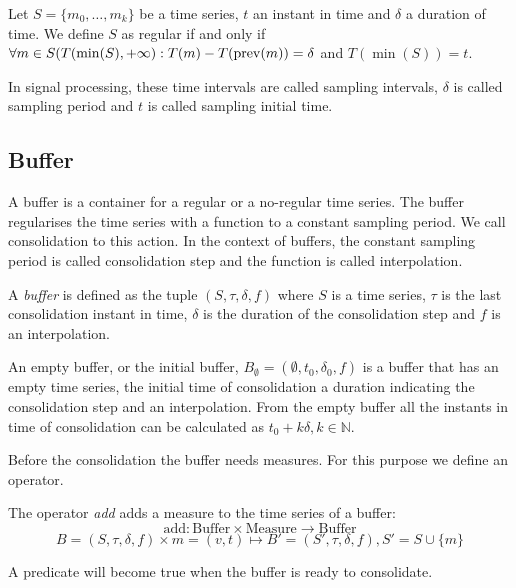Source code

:\begin{definition}
  Let $S=\{m_0,\ldots,m_k\}$ be a time series, $t$ an instant in time
  and $\delta$ a duration of time. We define $S$ as regular if and
  only if $\forall m \in S(T(\min(S),+\infty):T(m) - T(\operatorname*{prev}(m)) =
  \delta$ and $T(\min(S))=t$.
\end{definition}

In signal processing, these time intervals are called sampling
intervals, $\delta$ is called sampling period and $t$ is called
sampling initial time.  


\subsection{Buffer}\label{sec:model:buffer}

A buffer is a container for a regular or a no-regular time series. The
buffer regularises the time series with a function to a constant
sampling period. We call consolidation to this action. In the context
of buffers, the constant sampling period is called consolidation step
and the function is called interpolation.

\begin{definition}[Buffer]
  A \emph{buffer} is defined as the tuple $(S,\tau,\delta,f)$ where
  $S$ is a time series, $\tau$ is the last consolidation instant in
  time, $\delta$ is the duration of the consolidation step and $f$ is
  an interpolation.
\end{definition}

An empty buffer, or the initial buffer, $B_{\emptyset} =
(\emptyset,t_0, \delta_0, f)$ is a buffer that has an empty time
series, the initial time of consolidation a duration indicating the
consolidation step and an interpolation. From the empty buffer all the
instants in time of consolidation can be calculated as $t_0+k\delta,
k\in\mathbb{N}$. 

Before the consolidation the buffer needs measures. For this purpose
we define an operator.

\begin{definition}
  The operator \emph{add} adds a measure to the time series of a buffer:
  \[
  \text{add}: \text{Buffer} \times \text{Measure} \longrightarrow \text{Buffer}
  \]
  \[
   B = (S,\tau,\delta,f)  \times m = (v,t) \mapsto B'= (S',\tau,\delta,f),
   S' = S \cup \{m\}
   \] 
\end{definition}

A predicate will become true when the buffer is ready to consolidate.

[Problem to work on]:
The entries are to be restated word for word, and no picture should appear in the copy.

[Response]:
Source code

:\begin{definition}
  Let $S=\{m_0,\ldots,m_k\}$ be a time series, $t$ an instant in time
  and $\delta$ a duration of time. We define $S$ as regular if and
  only if $\forall m \in S(T(\min(S),+\infty):T(m) - T(\operatorname*{prev}(m)) =
  \delta$ and $T(\min(S))=t$.
\end{definition}

In signal processing, these time intervals are called sampling
intervals, $\delta$ is called sampling period and $t$ is called
sampling initial time.  


\subsection{Buffer}\label{sec:model:buffer}

A buffer is a container for a regular or a no-regular time series. The
buffer regularises the time series with a function to a constant
sampling period. We call consolidation to this action. In the context
of buffers, the constant sampling period is called consolidation step
and the function is called interpolation.

\begin{definition}[Buffer]
  A \emph{buffer} is defined as the tuple $(S,\tau,\delta,f)$ where
  $S$ is a time series, $\tau$ is the last consolidation instant in
  time, $\delta$ is the duration of the consolidation step and $f$ is
  an interpolation.
\end{definition}

An empty buffer, or the initial buffer, $B_{\emptyset} =
(\emptyset,t_0, \delta_0, f)$ is a buffer that has an empty time
series, the initial time of consolidation a duration indicating the
consolidation step and an interpolation. From the empty buffer all the
instants in time of consolidation can be calculated as $t_0+k\delta,
k\in\mathbb{N}$. 

Before the consolidation the buffer needs measures. For this purpose
we define an operator.

\begin{definition}
  The operator \emph{add} adds a measure to the time series of a buffer:
  \[
  \text{add}: \text{Buffer} \times \text{Measure} \longrightarrow \text{Buffer}
  \]
  \[
   B = (S,\tau,\delta,f)  \times m = (v,t) \mapsto B'= (S',\tau,\delta,f),
   S' = S \cup \{m\}
   \] 
\end{definition}

A predicate will become true when the buffer is ready to consolidate.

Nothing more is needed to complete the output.